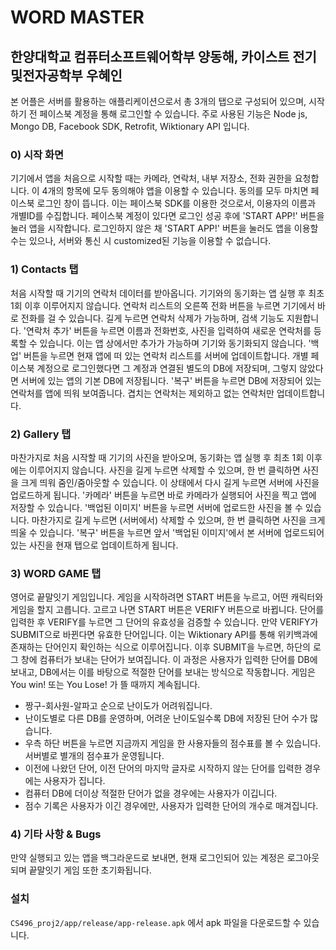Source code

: # WORD MASTER

## 한양대학교 컴퓨터소프트웨어학부 양동해, 카이스트 전기및전자공학부 우혜인

본 어플은 서버를 활용하는 애플리케이션으로서 총 3개의 탭으로 구성되어 있으며, 시작하기 전 페이스북 계정을 통해 로그인할 수 있습니다.
주로 사용된 기능은 Node js, Mongo DB, Facebook SDK, Retrofit, Wiktionary API 입니다.

### 0) 시작 화면
기기에서 앱을 처음으로 시작할 때는 카메라, 연락처, 내부 저장소, 전화 권한을 요청합니다. 이 4개의 항목에 모두 동의해야 앱을 이용할 수 있습니다. 동의를 모두 마치면 페이스북 로그인 창이 뜹니다.
이는 페이스북 SDK를 이용한 것으로서, 이용자의 이름과 개별ID를 수집합니다.
페이스북 계정이 있다면 로그인 성공 후에 'START APP!' 버튼을 눌러 앱을 시작합니다. 
로그인하지 않은 채 'START APP!' 버튼을 눌러도 앱을 이용할 수는 있으나, 서버와 통신 시 customized된 기능을 이용할 수 없습니다.

### 1) Contacts 탭
처음 시작할 때 기기의 연락처 데이터를 받아옵니다. 기기와의 동기화는 앱 실행 후 최초 1회 이후 이루어지지 않습니다. 
연락처 리스트의 오른쪽 전화 버튼을 누르면 기기에서 바로 전화를 걸 수 있습니다. 길게 누르면 연락처 삭제가 가능하며, 검색 기능도 지원합니다.
'연락처 추가' 버튼을 누르면 이름과 전화번호, 사진을 입력하여 새로운 연락처를 등록할 수 있습니다. 이는 앱 상에서만 추가가 가능하며 기기와 동기화되지 않습니다.
'백업' 버튼을 누르면 현재 앱에 떠 있는 연락처 리스트를 서버에 업데이트합니다. 
개별 페이스북 계정으로 로그인했다면 그 계정과 연결된 별도의 DB에 저장되며, 그렇지 않았다면 서버에 있는 앱의 기본 DB에 저장됩니다. 
'복구' 버튼을 누르면 DB에 저장되어 있는 연락처를 앱에 띄워 보여줍니다. 겹치는 연락처는 제외하고 없는 연락처만 업데이트합니다.

### 2) Gallery 탭
마찬가지로 처음 시작할 때 기기의 사진을 받아오며, 동기화는 앱 실행 후 최초 1회 이후에는 이루어지지 않습니다.
사진을 길게 누르면 삭제할 수 있으며, 한 번 클릭하면 사진을 크게 띄워 줌인/줌아웃할 수 있습니다. 이 상태에서 다시 길게 누르면 서버에 사진을 업로드하게 됩니다.
'카메라' 버튼을 누르면 바로 카메라가 실행되어 사진을 찍고 앱에 저장할 수 있습니다.
'백업된 이미지' 버튼을 누르면 서버에 업로드한 사진을 볼 수 있습니다. 마찬가지로 길게 누르면 (서버에서) 삭제할 수 있으며, 한 번 클릭하면 사진을 크게 띄울 수 있습니다.
'복구' 버튼을 누르면 앞서 '백업된 이미지'에서 본 서버에 업로드되어 있는 사진을 현재 탭으로 업데이트하게 됩니다.

### 3) WORD GAME 탭
영어로 끝말잇기 게임입니다. 게임을 시작하려면 START 버튼을 누르고, 어떤 캐릭터와 게임을 할지 고릅니다. 고르고 나면 START 버튼은 VERIFY 버튼으로 바뀝니다.
단어를 입력한 후 VERIFY를 누르면 그 단어의 유효성을 검증할 수 있습니다. 만약 VERIFY가 SUBMIT으로 바뀐다면 유효한 단어입니다. 
이는 Wiktionary API를 통해 위키백과에 존재하는 단어인지 확인하는 식으로 이루어집니다.
이후 SUBMIT을 누르면, 하단의 로그 창에 컴퓨터가 보내는 단어가 보여집니다. 이 과정은 사용자가 입력한 단어를 DB에 보내고, DB에서는 이를 바탕으로 적절한 단어를 보내는 방식으로 작동합니다.
게임은 You win! 또는 You Lose! 가 뜰 때까지 계속됩니다.

- 짱구-회사원-알파고 순으로 난이도가 어려워집니다.
- 난이도별로 다른 DB를 운영하며, 어려운 난이도일수록 DB에 저장된 단어 수가 많습니다.
- 우측 하단 버튼을 누르면 지금까지 게임을 한 사용자들의 점수표를 볼 수 있습니다. 서버별로 별개의 점수표가 운영됩니다.
- 이전에 나왔던 단어, 이전 단어의 마지막 글자로 시작하지 않는 단어를 입력한 경우에는 사용자가 집니다.
- 컴퓨터 DB에 더이상 적절한 단어가 없을 경우에는 사용자가 이깁니다.
- 점수 기록은 사용자가 이긴 경우에만, 사용자가 입력한 단어의 개수로 매겨집니다.

### 4) 기타 사항 & Bugs
만약 실행되고 있는 앱을 백그라운드로 보내면, 현재 로그인되어 있는 계정은 로그아웃되며 끝말잇기 게임 또한 초기화됩니다.

### 설치
`CS496_proj2/app/release/app-release.apk` 에서 apk 파일을 다운로드할 수 있습니다.
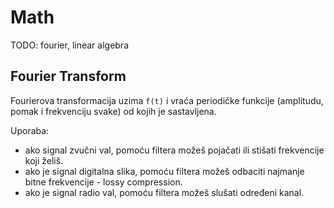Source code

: # Math

TODO: fourier, linear algebra

## Fourier Transform

Fourierova transformacija uzima `f(t)` i vraća periodičke funkcije (amplitudu, pomak i frekvenciju svake) od kojih je sastavljena.

Uporaba:
* ako signal zvučni val, pomoću filtera možeš pojačati ili stišati frekvencije koji želiš.
* ako je signal digitalna slika, pomoću filtera možeš odbaciti najmanje bitne frekvencije - lossy compression.
* ako je signal radio val, pomoću filtera možeš slušati određeni kanal.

--------

Copy, from the lines above, each one that holds "페이스북".

본 어플은 서버를 활용하는 애플리케이션으로서 총 3개의 탭으로 구성되어 있으며, 시작하기 전 페이스북 계정을 통해 로그인할 수 있습니다.
기기에서 앱을 처음으로 시작할 때는 카메라, 연락처, 내부 저장소, 전화 권한을 요청합니다. 이 4개의 항목에 모두 동의해야 앱을 이용할 수 있습니다. 동의를 모두 마치면 페이스북 로그인 창이 뜹니다.
이는 페이스북 SDK를 이용한 것으로서, 이용자의 이름과 개별ID를 수집합니다.
페이스북 계정이 있다면 로그인 성공 후에 'START APP!' 버튼을 눌러 앱을 시작합니다. 
개별 페이스북 계정으로 로그인했다면 그 계정과 연결된 별도의 DB에 저장되며, 그렇지 않았다면 서버에 있는 앱의 기본 DB에 저장됩니다. 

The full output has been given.